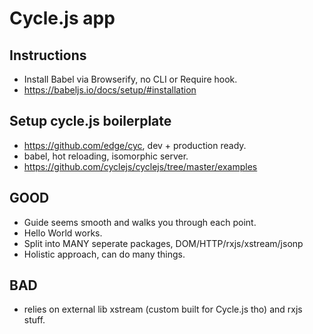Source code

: # Cycle.js app


## Instructions
- Install Babel via Browserify, no CLI or Require hook.
- https://babeljs.io/docs/setup/#installation



## Setup cycle.js boilerplate
- https://github.com/edge/cyc, dev + production ready.
- babel, hot reloading, isomorphic server.
- https://github.com/cyclejs/cyclejs/tree/master/examples


## GOOD
- Guide seems smooth and walks you through each point.
- Hello World works.
- Split into MANY seperate packages, DOM/HTTP/rxjs/xstream/jsonp
- Holistic approach, can do many things.

## BAD
- relies on external lib xstream (custom built for Cycle.js tho) and rxjs stuff.
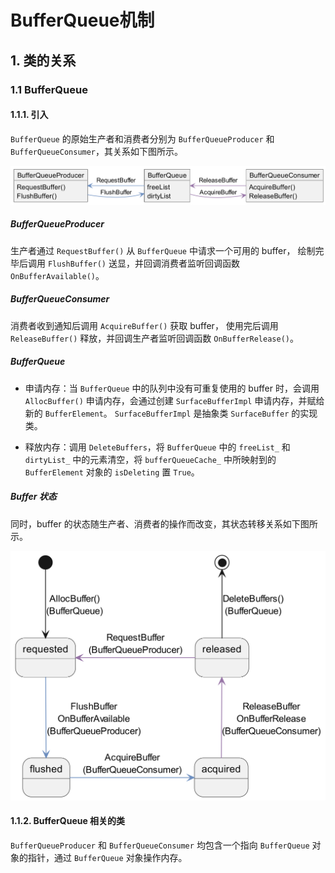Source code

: # BufferQueue机制

## 1. 类的关系

### 1.1 BufferQueue

#### 1.1.1. 引入

`BufferQueue` 的原始生产者和消费者分别为 `BufferQueueProducer` 和 `BufferQueueConsumer`，其关系如下图所示。

![bufferqueue简介](picture/bufferqueue%E7%AE%80%E4%BB%8B.png)

##### BufferQueueProducer
生产者通过 `RequestBuffer()` 从 `BufferQueue` 中请求一个可用的 buffer，
绘制完毕后调用 `FlushBuffer()` 送显，并回调消费者监听回调函数 `OnBufferAvailable()`。

##### BufferQueueConsumer 
消费者收到通知后调用 `AcquireBuffer()` 获取 buffer，
使用完后调用 `ReleaseBuffer()` 释放，并回调生产者监听回调函数 `OnBufferRelease()`。

##### BufferQueue
+ 申请内存：当 `BufferQueue` 中的队列中没有可重复使用的 buffer 时，会调用 `AllocBuffer()` 申请内存，会通过创建 `SurfaceBufferImpl` 申请内存，并赋给新的 `BufferElement`。
`SurfaceBufferImpl` 是抽象类 `SurfaceBuffer` 的实现类。

+ 释放内存：调用 `DeleteBuffers`，将 `BufferQueue` 中的 `freeList_` 和 `dirtyList_` 中的元素清空，将 `bufferQueueCache_` 中所映射到的 `BufferElement` 对象的 `isDeleting` 置 `True`。

##### Buffer 状态
同时，buffer 的状态随生产者、消费者的操作而改变，其状态转移关系如下图所示。

![buffer状态图](picture/buffer%E7%8A%B6%E6%80%81%E5%9B%BE.png)

#### 1.1.2. BufferQueue 相关的类

`BufferQueueProducer` 和 `BufferQueueConsumer` 均包含一个指向 `BufferQueue` 对象的指针，通过 `BufferQueue` 对象操作内存。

WORK ORDER:
Copy all lines of the material above where the string "BufferQueueConsumer" occurs.

ANSWER:
`BufferQueue` 的原始生产者和消费者分别为 `BufferQueueProducer` 和 `BufferQueueConsumer`，其关系如下图所示。
##### BufferQueueConsumer 
`BufferQueueProducer` 和 `BufferQueueConsumer` 均包含一个指向 `BufferQueue` 对象的指针，通过 `BufferQueue` 对象操作内存。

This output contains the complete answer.